Electric vehicle charger part of the principle, standards, terminologyUnderstanding the Principles, Standards, and Terminology of Electric Vehicle Chargers

 

[1] Basic charging principles

From a technical perspective, new energy electric vehicle charging methods are currently divided into the following categories:

 

Alternating current (AC) charging

Direct current (DC) charging

Direct battery replacement

Wireless charging

The fourth type of wireless battery charging technology is not yet perfect and cannot be popularized.

 

So now when we charge our cars, we basically use the first two types of DC charging or AC charging.

 

If AC charging is used, the current passes from the socket through the AC charging interface and reaches the car's onboard charger (OBC) through the charging cable.
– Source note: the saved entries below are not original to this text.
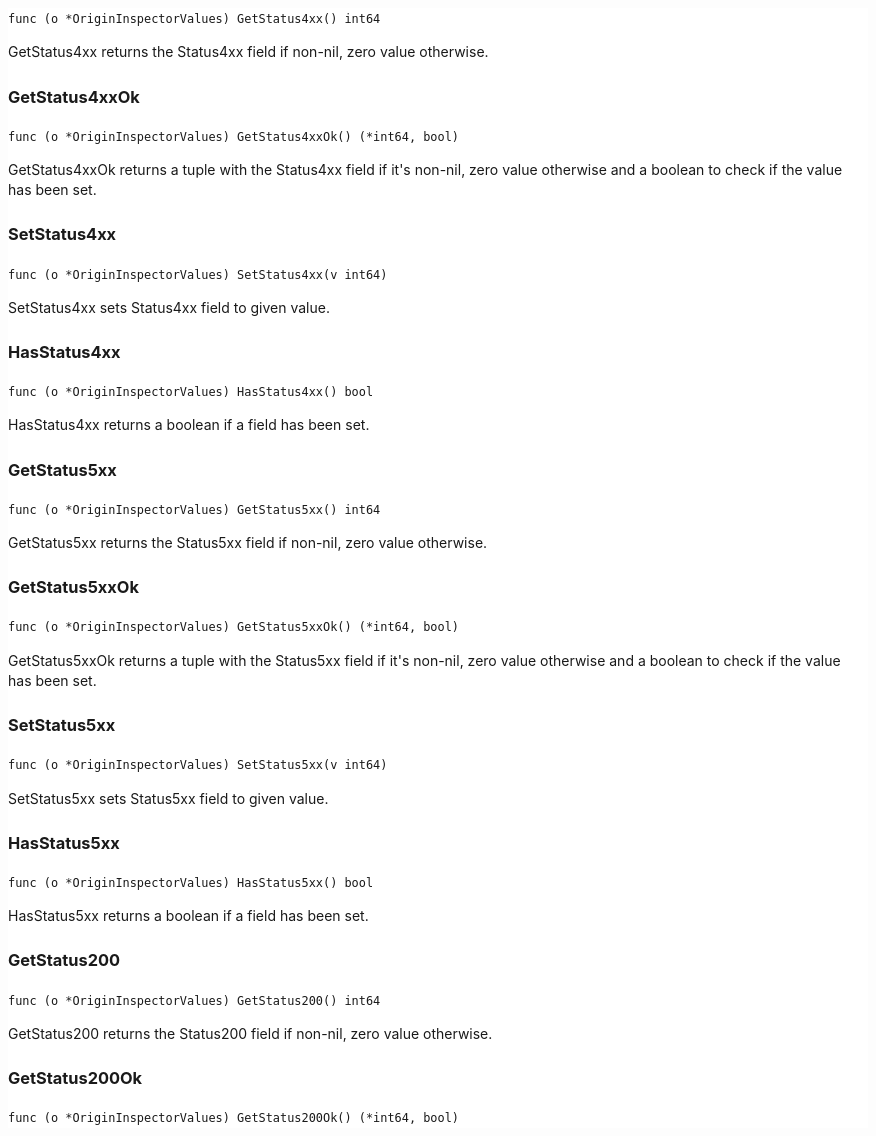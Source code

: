 `func (o *OriginInspectorValues) GetStatus4xx() int64`

GetStatus4xx returns the Status4xx field if non-nil, zero value otherwise.

### GetStatus4xxOk

`func (o *OriginInspectorValues) GetStatus4xxOk() (*int64, bool)`

GetStatus4xxOk returns a tuple with the Status4xx field if it's non-nil, zero value otherwise
and a boolean to check if the value has been set.

### SetStatus4xx

`func (o *OriginInspectorValues) SetStatus4xx(v int64)`

SetStatus4xx sets Status4xx field to given value.

### HasStatus4xx

`func (o *OriginInspectorValues) HasStatus4xx() bool`

HasStatus4xx returns a boolean if a field has been set.

### GetStatus5xx

`func (o *OriginInspectorValues) GetStatus5xx() int64`

GetStatus5xx returns the Status5xx field if non-nil, zero value otherwise.

### GetStatus5xxOk

`func (o *OriginInspectorValues) GetStatus5xxOk() (*int64, bool)`

GetStatus5xxOk returns a tuple with the Status5xx field if it's non-nil, zero value otherwise
and a boolean to check if the value has been set.

### SetStatus5xx

`func (o *OriginInspectorValues) SetStatus5xx(v int64)`

SetStatus5xx sets Status5xx field to given value.

### HasStatus5xx

`func (o *OriginInspectorValues) HasStatus5xx() bool`

HasStatus5xx returns a boolean if a field has been set.

### GetStatus200

`func (o *OriginInspectorValues) GetStatus200() int64`

GetStatus200 returns the Status200 field if non-nil, zero value otherwise.

### GetStatus200Ok

`func (o *OriginInspectorValues) GetStatus200Ok() (*int64, bool)`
The OBC converts the AC current into DC and charges the battery through the battery management system (BMS).

 

If DC charging is used, the OBC is bypassed and the current is sent directly to the battery through the BMS. Therefore, DC charging does not use OBC but uses its own AC/DC conversion components, so it is not subject to the charging power limit of OBC. Of course, it also has higher requirements for BMS.

 

AC charging vs DC charging

The battery pack of an electric vehicle can actually be simply understood as thousands of small batteries connected in series and parallel. The actual charging process is to divide the input large current into thousands of "tricks" and then charge thousands of battery cells separately. This process depends on the exchange of voltage and current related parameter information between the BMS and the charger, and the control of the charging of each terminal battery.

 

In addition, the cooperation of various systems such as battery auxiliary group, cooling, AC/DC conversion, etc. is also required.

 

[2] Basic knowledge of on-board charger (OBC)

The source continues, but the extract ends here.